▶ Records provided:
#####
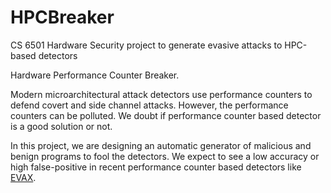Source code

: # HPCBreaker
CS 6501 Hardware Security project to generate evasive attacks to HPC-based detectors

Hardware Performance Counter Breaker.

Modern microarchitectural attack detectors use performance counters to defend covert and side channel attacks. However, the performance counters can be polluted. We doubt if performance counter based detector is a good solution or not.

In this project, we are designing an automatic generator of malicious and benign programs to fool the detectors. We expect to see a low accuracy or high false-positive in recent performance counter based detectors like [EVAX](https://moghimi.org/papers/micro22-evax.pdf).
#####
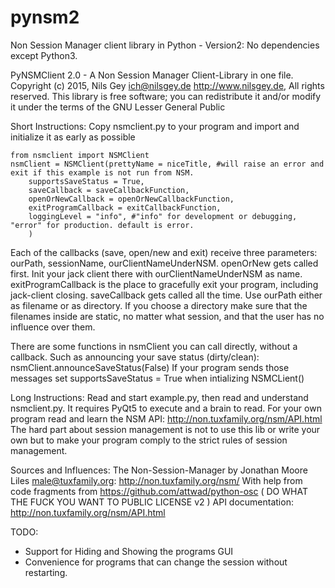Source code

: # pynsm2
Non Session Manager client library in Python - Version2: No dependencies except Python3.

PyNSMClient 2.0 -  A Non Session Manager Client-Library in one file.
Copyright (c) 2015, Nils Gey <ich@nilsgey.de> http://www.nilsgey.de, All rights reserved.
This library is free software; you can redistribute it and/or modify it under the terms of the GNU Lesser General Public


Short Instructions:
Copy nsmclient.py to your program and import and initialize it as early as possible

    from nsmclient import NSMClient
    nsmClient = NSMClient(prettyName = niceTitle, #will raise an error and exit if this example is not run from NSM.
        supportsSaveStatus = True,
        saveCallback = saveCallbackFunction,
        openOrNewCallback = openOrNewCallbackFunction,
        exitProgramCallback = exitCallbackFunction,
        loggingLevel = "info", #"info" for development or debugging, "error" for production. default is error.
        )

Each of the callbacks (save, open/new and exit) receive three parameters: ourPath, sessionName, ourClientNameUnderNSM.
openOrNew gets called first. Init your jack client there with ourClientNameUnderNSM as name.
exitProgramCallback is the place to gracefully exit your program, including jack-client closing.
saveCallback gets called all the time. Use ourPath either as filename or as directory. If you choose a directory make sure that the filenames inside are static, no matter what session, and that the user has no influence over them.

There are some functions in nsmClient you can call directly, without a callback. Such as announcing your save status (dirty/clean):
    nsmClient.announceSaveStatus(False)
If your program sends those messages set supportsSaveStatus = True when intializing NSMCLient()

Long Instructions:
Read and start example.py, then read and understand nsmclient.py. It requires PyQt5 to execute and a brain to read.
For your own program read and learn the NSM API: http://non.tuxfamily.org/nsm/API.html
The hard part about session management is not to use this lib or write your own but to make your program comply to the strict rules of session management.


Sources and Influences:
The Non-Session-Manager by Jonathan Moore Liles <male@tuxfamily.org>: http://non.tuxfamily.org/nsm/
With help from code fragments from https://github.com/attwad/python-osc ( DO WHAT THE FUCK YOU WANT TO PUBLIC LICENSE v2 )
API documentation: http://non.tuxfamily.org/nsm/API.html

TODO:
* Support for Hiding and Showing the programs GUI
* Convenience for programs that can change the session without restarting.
#####
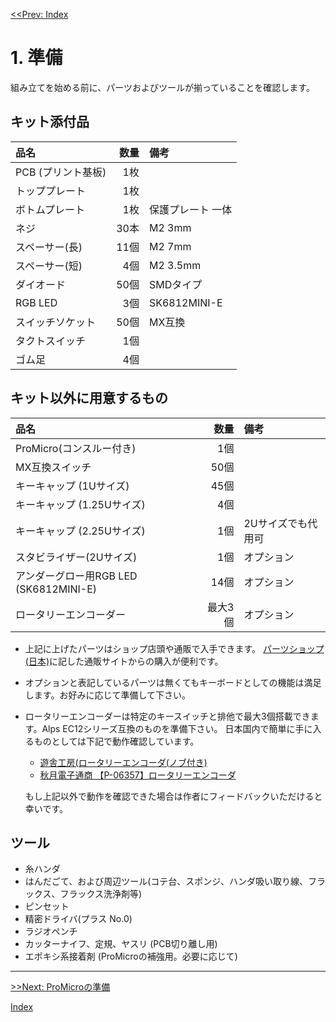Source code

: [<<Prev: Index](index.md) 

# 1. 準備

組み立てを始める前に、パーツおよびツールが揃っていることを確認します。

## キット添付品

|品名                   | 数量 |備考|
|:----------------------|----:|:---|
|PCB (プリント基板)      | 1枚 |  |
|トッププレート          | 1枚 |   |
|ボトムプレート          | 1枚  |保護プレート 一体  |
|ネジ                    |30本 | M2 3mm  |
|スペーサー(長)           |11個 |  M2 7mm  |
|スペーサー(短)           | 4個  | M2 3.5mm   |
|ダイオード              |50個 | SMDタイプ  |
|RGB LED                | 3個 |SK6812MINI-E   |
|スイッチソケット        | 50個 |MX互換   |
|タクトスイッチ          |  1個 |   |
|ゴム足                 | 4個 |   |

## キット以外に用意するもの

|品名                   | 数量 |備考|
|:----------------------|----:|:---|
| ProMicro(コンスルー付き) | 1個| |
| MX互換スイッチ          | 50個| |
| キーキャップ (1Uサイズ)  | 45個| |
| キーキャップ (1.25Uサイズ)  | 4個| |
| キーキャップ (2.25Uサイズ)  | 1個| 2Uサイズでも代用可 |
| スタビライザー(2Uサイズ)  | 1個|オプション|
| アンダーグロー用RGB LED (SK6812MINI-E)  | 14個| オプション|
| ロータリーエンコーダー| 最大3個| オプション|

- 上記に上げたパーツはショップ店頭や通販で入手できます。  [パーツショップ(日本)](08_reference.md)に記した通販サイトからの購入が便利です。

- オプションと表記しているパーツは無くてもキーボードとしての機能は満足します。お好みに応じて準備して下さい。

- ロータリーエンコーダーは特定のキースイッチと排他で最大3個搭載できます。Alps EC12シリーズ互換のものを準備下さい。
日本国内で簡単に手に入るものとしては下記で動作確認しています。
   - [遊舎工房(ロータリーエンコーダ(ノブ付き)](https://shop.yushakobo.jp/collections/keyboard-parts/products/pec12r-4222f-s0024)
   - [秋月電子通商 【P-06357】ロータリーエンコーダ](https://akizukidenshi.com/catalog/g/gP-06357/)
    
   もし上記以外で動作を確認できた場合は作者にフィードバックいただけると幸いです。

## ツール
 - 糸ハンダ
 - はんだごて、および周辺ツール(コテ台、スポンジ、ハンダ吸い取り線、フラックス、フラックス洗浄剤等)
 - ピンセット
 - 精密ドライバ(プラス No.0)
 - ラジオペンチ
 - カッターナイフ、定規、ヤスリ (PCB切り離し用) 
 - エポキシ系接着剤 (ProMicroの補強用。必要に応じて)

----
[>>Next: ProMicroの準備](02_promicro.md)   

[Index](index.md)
#####
▶ Prompt: Write out only the lines that run from the line containing "Read and start" through the line containing "session without restarting.", both included, exactly as they appear above.

▶ Worked solution:
Read and start example.py, then read and understand nsmclient.py. It requires PyQt5 to execute and a brain to read.
For your own program read and learn the NSM API: http://non.tuxfamily.org/nsm/API.html
The hard part about session management is not to use this lib or write your own but to make your program comply to the strict rules of session management.


Sources and Influences:
The Non-Session-Manager by Jonathan Moore Liles <male@tuxfamily.org>: http://non.tuxfamily.org/nsm/
With help from code fragments from https://github.com/attwad/python-osc ( DO WHAT THE FUCK YOU WANT TO PUBLIC LICENSE v2 )
API documentation: http://non.tuxfamily.org/nsm/API.html

TODO:
* Support for Hiding and Showing the programs GUI
* Convenience for programs that can change the session without restarting.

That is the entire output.